Hyundai Motor has released details of its full year performance noting that, boosted by exchange rate gains and a more favourable product mix, it had reported a rise in 2008 sales. However, profitability fell as marketing and brand costs ate into margins.
Hyundai said 2008 sales revenues rose 5.1% to 32.19 trillion won helped by a richer product mix and the sharp depreciation of the Korean won against major currencies.
Profitability, however, came under increasing pressure and declined by 13.9% to 1.448 trillion won from a year earlier. Operating profit dropped by 3.5% to 1.877 trillion won due to higher marketing, dealer and brand development expenses.
“The rate of decline was abated by widely implemented cost-cutting efforts and continuous efforts to diversify the settlement currency. By prudently diversifying its global sales footprint, the company isn’t overly affected by the economic volatility of any one region,” a statement said.
In the Korean domestic market, strong demand for the Genesis luxury sedan, Sonata and i30 was hampered by interruptions in production due to labour disputes, leading to an 8.7% drop in sales to 570,116 units.
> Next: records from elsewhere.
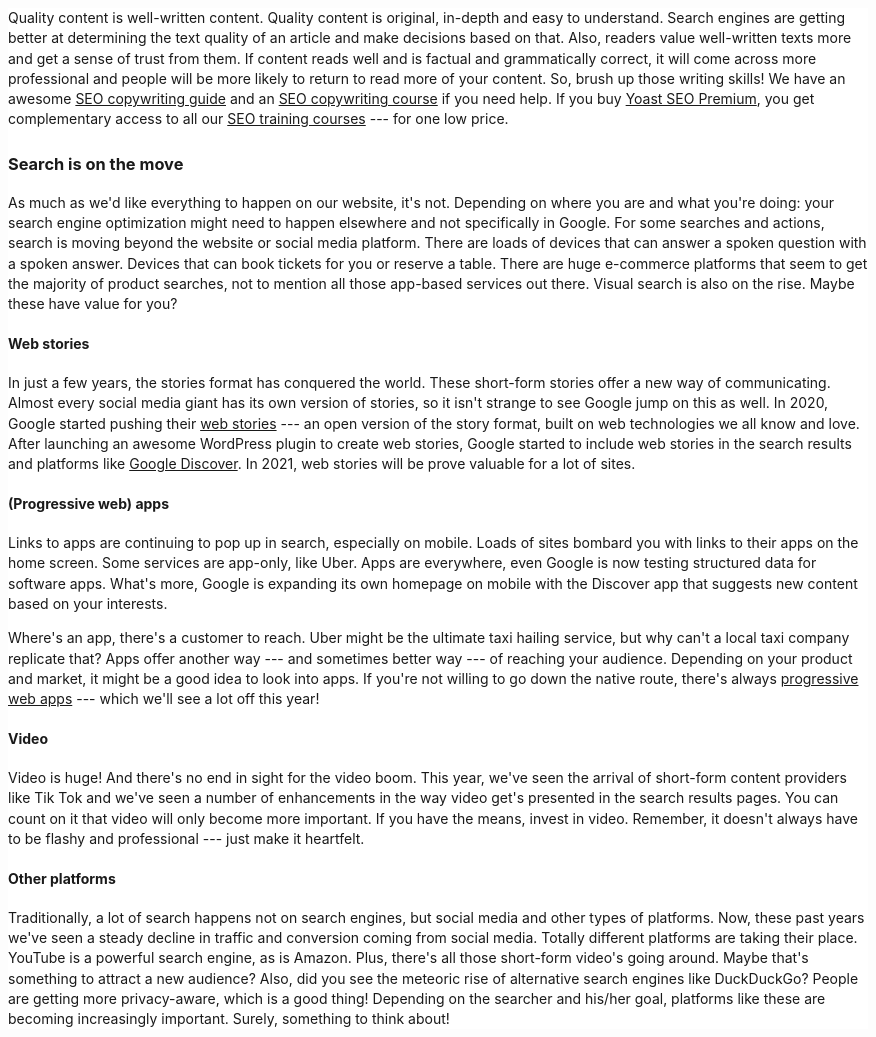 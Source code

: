 Quality content is well-written content. Quality content is original, in-depth and easy to understand. Search engines are getting better at determining the text quality of an article and make decisions based on that. Also, readers value well-written texts more and get a sense of trust from them. If content reads well and is factual and grammatically correct, it will come across more professional and people will be more likely to return to read more of your content. So, brush up those writing skills! We have an awesome [SEO copywriting guide](https://yoast.com/complete-guide-seo-copywriting/) and an [SEO copywriting course](https://yoast.com/academy/seo-copywriting-training/) if you need help. If you buy [Yoast SEO Premium](https://yoast.com/wordpress/plugins/seo/), you get complementary access to all our [SEO training courses](https://yoast.com/academy/) --- for one low price.

### Search is on the move

As much as we'd like everything to happen on our website, it's not. Depending on where you are and what you're doing: your search engine optimization might need to happen elsewhere and not specifically in Google. For some searches and actions, search is moving beyond the website or social media platform. There are loads of devices that can answer a spoken question with a spoken answer. Devices that can book tickets for you or reserve a table. There are huge e-commerce platforms that seem to get the majority of product searches, not to mention all those app-based services out there. Visual search is also on the rise. Maybe these have value for you?

#### Web stories

In just a few years, the stories format has conquered the world. These short-form stories offer a new way of communicating. Almost every social media giant has its own version of stories, so it isn't strange to see Google jump on this as well. In 2020, Google started pushing their [web stories](https://yoast.com/google-web-stories-wordpress/) --- an open version of the story format, built on web technologies we all know and love. After launching an awesome WordPress plugin to create web stories, Google started to include web stories in the search results and platforms like [Google Discover](https://yoast.com/google-discover/). In 2021, web stories will be prove valuable for a lot of sites.

#### (Progressive web) apps

Links to apps are continuing to pop up in search, especially on mobile. Loads of sites bombard you with links to their apps on the home screen. Some services are app-only, like Uber. Apps are everywhere, even Google is now testing structured data for software apps. What's more, Google is expanding its own homepage on mobile with the Discover app that suggests new content based on your interests.

Where's an app, there's a customer to reach. Uber might be the ultimate taxi hailing service, but why can't a local taxi company replicate that? Apps offer another way --- and sometimes better way --- of reaching your audience. Depending on your product and market, it might be a good idea to look into apps. If you're not willing to go down the native route, there's always [progressive web apps](https://yoast.com/what-is-a-progressive-web-app-pwa/) --- which we'll see a lot off this year!

#### Video

Video is huge! And there's no end in sight for the video boom. This year, we've seen the arrival of short-form content providers like Tik Tok and we've seen a number of enhancements in the way video get's presented in the search results pages. You can count on it that video will only become more important. If you have the means, invest in video. Remember, it doesn't always have to be flashy and professional --- just make it heartfelt.

#### Other platforms

Traditionally, a lot of search happens not on search engines, but social media and other types of platforms. Now, these past years we've seen a steady decline in traffic and conversion coming from social media. Totally different platforms are taking their place. YouTube is a powerful search engine, as is Amazon. Plus, there's all those short-form video's going around. Maybe that's something to attract a new audience? Also, did you see the meteoric rise of alternative search engines like DuckDuckGo? People are getting more privacy-aware, which is a good thing! Depending on the searcher and his/her goal, platforms like these are becoming increasingly important. Surely, something to think about!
However, export sales from the three Korean plants rose 2.1% to 1,098,629 units, helped by strong demand for smaller, more economical cars such as the i30.
By region, Hyundai saw a sharp decline in SUV sales in the EU as a direct consequence of spiralling fuel costs. However, the newly introduced i10 (built in India) and i30 (now being made at a new plant in the Czech Republic) were well received, the company said. It added that it expected sales momentum to continue to build with the launch of the i20 (also from India) in the new year.
In China, Hyundai registered 27.1% growth in sales thanks to the Yuedong, a compact based on the Elantra.
In eastern Europe, the Middle East, Latin America and other developing markets, Hyundai registered 19.5% growth. In India, the company saw sales climb 49.6%.